Dataset entries:

-- -- --

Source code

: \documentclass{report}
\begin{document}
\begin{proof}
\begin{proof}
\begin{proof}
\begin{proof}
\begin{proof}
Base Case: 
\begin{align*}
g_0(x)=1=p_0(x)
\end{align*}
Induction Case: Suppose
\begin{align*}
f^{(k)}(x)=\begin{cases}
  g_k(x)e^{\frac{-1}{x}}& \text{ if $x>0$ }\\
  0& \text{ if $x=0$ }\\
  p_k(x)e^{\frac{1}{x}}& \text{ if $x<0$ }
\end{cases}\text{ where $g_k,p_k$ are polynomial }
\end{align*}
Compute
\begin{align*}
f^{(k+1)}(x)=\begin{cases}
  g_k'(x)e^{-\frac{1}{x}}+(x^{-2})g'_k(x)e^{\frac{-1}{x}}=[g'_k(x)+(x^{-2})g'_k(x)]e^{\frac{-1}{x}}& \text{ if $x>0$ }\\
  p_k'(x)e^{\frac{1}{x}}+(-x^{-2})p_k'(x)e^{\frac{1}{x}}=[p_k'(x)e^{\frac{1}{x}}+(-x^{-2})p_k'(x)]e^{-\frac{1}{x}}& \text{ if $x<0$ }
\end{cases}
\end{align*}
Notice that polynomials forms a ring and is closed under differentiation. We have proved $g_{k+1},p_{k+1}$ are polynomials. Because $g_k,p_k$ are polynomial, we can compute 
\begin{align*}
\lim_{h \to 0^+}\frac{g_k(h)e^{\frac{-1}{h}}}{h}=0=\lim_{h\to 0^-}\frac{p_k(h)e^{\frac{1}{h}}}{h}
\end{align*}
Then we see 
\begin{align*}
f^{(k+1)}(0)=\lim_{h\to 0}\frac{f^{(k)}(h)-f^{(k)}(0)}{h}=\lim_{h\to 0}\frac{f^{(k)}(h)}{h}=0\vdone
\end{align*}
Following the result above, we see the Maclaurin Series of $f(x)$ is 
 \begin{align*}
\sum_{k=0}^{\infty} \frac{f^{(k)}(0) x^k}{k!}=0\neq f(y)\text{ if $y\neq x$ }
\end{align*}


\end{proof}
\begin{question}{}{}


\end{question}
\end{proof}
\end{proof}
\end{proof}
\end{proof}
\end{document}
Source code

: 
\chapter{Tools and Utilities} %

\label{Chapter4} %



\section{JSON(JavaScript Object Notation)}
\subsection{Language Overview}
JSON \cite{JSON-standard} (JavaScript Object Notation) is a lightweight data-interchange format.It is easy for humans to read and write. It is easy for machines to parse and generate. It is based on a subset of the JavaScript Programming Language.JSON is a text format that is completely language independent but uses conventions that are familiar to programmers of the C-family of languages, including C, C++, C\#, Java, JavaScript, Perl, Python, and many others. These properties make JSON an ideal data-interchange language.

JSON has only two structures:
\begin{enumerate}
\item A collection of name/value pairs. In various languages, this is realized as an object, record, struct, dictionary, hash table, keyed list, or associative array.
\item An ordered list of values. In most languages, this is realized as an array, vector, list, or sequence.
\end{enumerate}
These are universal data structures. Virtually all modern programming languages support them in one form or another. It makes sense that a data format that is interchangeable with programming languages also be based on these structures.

-- -- --

Your task: Only the lines from the one containing "list, or sequence." through the last line of the records should appear, each written out exactly.

Reply to the task:
\item An ordered list of values. In most languages, this is realized as an array, vector, list, or sequence.
\end{enumerate}
These are universal data structures. Virtually all modern programming languages support them in one form or another. It makes sense that a data format that is interchangeable with programming languages also be based on these structures.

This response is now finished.